Cet aveu d’ignorance totale est compréhensible, puisque rien n’est prévu à ce stade. Pour Thierry Chopin, les intérêts économiques anglais devraient pousser le Pemier ministre qui négociera à essayer d’obtenir le maintien du Royaume-Uni dans le marché intérieur : « Les Britanniques voudront sans doute demander à participer au marché intérieur et à avoir un droit de regard sur le fonctionnement de ce marché« . Ce qui reviendrait à vouloir sortir de l’UE en n’en gardant que les avantages ! Il y a toutefois peu de chances pour que les dirigeants acceptent une telle proposition, sauf à vouloir à tout prix maintenir un lien avec le Royaume-Uni. « La question primordiale qui va se poser aux dirigeants européens, c’est : ‘A quelles conditions est-on prêt à garder des liens avec le Royaume-Uni ?’ « , analyse le chercheur.

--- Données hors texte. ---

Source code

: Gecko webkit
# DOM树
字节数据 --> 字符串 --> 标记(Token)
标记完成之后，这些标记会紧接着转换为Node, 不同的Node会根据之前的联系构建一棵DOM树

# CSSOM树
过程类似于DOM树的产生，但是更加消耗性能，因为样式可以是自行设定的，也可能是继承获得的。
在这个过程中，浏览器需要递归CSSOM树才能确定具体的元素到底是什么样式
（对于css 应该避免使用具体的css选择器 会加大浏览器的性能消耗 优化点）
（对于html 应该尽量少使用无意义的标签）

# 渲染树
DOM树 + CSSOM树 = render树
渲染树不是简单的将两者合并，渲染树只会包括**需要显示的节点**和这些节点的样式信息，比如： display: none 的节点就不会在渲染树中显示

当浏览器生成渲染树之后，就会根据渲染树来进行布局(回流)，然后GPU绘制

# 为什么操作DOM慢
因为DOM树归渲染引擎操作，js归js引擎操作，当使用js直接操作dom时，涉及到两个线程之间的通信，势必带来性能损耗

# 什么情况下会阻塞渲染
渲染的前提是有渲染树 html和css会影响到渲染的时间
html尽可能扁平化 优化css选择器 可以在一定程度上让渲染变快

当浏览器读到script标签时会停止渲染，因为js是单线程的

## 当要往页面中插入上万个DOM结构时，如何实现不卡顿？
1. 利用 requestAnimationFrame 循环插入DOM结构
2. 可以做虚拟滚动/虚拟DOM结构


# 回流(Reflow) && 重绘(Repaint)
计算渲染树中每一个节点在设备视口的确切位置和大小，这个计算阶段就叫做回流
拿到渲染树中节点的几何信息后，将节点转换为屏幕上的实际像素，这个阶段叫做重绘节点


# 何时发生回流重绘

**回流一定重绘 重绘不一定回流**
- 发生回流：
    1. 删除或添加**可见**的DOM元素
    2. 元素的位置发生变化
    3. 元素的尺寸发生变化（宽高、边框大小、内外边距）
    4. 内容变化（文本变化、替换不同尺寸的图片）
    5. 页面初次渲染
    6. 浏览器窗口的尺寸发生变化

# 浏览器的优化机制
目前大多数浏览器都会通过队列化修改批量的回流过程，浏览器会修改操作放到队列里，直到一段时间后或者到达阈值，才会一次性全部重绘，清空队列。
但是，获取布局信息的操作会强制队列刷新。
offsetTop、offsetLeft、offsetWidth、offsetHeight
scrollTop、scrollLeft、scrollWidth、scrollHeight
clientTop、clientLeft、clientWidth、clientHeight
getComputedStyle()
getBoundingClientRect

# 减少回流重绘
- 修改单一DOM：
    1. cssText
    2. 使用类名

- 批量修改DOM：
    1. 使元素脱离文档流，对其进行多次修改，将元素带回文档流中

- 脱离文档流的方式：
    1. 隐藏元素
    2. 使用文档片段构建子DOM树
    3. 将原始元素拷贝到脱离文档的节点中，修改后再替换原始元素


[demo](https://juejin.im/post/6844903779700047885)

Sur ce point, le président de la commission européenne Jean-Claude Juncker a livré un élement de réponse en déclarant mercredi 22 juin que « dehors, c’est dehors » pour le Royaume-Uni. Une manière de sous-entendre qu’aucun accord préférentiel ne pourra être signé avec Londres et d’exclure donc la possibilité d’un Brexit soft. Cette position tiendra-t-elle ? « Cela dépendra des négociations », évidemment.